■ Assignment: Using the listing below, work out how many lines include the word "String". Only the number is to be given.

::: Material shown

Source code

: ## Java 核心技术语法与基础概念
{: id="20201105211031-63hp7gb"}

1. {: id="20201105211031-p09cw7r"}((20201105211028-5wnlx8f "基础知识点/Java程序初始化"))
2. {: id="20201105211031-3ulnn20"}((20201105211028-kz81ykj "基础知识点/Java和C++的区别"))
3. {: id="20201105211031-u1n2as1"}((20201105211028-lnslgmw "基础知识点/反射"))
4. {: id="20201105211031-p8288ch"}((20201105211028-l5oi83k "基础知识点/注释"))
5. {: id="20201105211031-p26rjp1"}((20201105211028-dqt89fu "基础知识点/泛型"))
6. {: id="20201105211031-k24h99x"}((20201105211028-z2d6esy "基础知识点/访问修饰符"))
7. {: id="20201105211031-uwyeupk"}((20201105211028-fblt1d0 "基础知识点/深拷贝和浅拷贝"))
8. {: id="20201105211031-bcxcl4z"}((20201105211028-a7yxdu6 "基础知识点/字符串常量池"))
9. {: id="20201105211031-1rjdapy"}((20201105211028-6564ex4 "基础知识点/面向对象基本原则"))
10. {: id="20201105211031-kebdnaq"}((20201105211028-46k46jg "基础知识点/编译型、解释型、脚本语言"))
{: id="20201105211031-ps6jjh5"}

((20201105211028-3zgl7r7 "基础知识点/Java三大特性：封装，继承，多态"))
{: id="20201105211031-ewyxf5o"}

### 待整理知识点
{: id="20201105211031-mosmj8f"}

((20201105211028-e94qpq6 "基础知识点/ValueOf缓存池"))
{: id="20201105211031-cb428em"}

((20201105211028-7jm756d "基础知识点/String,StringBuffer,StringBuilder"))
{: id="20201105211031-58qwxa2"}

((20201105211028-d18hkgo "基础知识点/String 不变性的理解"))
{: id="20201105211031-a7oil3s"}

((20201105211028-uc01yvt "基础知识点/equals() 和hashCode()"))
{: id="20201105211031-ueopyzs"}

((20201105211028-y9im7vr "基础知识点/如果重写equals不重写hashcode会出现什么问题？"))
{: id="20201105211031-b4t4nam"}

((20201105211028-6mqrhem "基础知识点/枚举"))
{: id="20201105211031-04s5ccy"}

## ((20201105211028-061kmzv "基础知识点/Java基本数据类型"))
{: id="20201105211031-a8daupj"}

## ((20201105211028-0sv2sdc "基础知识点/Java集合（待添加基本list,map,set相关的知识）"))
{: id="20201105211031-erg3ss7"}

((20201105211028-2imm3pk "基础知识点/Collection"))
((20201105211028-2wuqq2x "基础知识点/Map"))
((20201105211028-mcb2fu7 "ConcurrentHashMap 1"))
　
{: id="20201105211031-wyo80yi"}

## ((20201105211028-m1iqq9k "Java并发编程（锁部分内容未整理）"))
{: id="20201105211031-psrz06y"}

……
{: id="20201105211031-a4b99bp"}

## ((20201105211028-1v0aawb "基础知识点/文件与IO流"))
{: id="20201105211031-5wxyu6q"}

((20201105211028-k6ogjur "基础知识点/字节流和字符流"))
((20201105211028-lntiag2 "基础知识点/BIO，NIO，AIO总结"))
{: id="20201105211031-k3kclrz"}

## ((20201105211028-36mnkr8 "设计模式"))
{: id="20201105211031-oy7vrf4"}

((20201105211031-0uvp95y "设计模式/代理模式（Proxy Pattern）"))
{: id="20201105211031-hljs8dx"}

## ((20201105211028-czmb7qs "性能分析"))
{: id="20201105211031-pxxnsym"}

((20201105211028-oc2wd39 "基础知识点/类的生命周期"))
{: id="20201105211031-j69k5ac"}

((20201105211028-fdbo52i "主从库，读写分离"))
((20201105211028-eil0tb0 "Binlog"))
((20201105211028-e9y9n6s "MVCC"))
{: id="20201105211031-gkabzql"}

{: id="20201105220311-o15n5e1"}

::::::

■ Task output: 2